> The problem: Counting only lines below that contain the string "target", give the total as a single number.

> Collected data:
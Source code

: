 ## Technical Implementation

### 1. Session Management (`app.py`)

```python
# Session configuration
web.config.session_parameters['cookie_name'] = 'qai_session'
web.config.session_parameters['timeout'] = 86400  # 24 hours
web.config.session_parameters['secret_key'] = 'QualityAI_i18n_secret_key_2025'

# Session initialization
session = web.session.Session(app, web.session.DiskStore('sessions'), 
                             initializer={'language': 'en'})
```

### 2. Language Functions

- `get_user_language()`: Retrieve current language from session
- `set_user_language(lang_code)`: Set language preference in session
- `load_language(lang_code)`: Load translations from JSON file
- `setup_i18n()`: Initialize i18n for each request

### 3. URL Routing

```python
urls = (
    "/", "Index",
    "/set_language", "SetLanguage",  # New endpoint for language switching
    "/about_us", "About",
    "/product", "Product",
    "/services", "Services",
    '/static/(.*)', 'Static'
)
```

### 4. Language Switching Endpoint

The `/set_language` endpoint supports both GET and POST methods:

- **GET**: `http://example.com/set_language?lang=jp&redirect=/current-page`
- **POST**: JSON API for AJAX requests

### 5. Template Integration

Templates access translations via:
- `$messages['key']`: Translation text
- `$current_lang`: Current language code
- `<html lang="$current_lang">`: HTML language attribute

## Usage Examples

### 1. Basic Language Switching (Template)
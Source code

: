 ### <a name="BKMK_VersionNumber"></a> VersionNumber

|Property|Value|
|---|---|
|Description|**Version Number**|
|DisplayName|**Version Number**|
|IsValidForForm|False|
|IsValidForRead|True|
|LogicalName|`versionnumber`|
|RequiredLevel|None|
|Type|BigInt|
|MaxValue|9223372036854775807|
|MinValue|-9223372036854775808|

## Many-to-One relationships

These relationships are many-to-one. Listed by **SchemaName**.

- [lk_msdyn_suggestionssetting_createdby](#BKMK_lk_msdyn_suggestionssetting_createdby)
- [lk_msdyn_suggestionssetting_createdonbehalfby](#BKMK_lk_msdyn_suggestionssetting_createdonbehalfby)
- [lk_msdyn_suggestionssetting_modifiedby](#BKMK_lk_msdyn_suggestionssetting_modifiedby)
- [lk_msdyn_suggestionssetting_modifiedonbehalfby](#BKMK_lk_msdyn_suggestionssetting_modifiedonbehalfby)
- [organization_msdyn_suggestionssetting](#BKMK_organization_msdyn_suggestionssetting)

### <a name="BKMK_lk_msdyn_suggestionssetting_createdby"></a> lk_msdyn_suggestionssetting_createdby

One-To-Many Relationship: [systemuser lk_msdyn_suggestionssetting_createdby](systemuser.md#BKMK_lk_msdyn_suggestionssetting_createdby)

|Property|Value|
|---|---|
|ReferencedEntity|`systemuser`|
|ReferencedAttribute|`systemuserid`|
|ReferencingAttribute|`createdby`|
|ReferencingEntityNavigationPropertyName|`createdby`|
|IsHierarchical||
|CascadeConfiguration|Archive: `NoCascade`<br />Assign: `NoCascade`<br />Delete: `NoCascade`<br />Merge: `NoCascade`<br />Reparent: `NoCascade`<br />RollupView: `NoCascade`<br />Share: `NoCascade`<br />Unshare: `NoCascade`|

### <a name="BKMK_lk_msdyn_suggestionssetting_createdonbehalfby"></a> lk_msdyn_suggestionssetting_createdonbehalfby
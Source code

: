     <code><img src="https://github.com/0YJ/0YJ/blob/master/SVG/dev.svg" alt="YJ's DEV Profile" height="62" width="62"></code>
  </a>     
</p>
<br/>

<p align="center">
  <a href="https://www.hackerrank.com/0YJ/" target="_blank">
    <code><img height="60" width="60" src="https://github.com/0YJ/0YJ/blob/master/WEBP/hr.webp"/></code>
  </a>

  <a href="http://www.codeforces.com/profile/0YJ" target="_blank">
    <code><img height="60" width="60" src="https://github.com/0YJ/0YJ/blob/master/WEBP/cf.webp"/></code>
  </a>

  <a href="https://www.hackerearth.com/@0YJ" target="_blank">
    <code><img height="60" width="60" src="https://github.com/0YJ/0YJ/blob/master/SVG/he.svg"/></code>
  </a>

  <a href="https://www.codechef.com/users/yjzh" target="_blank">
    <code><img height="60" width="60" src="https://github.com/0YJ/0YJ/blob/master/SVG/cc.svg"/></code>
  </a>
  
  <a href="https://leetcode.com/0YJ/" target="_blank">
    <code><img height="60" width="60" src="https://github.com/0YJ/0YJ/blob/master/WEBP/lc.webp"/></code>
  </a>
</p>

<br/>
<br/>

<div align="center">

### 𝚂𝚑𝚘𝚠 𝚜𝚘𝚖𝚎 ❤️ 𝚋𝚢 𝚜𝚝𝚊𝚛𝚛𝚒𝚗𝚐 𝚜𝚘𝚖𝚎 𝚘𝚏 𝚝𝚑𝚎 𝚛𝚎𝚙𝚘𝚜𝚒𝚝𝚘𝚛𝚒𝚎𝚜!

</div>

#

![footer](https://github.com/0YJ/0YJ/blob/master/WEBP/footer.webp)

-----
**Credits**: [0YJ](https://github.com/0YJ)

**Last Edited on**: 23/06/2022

> Reply to the task: 5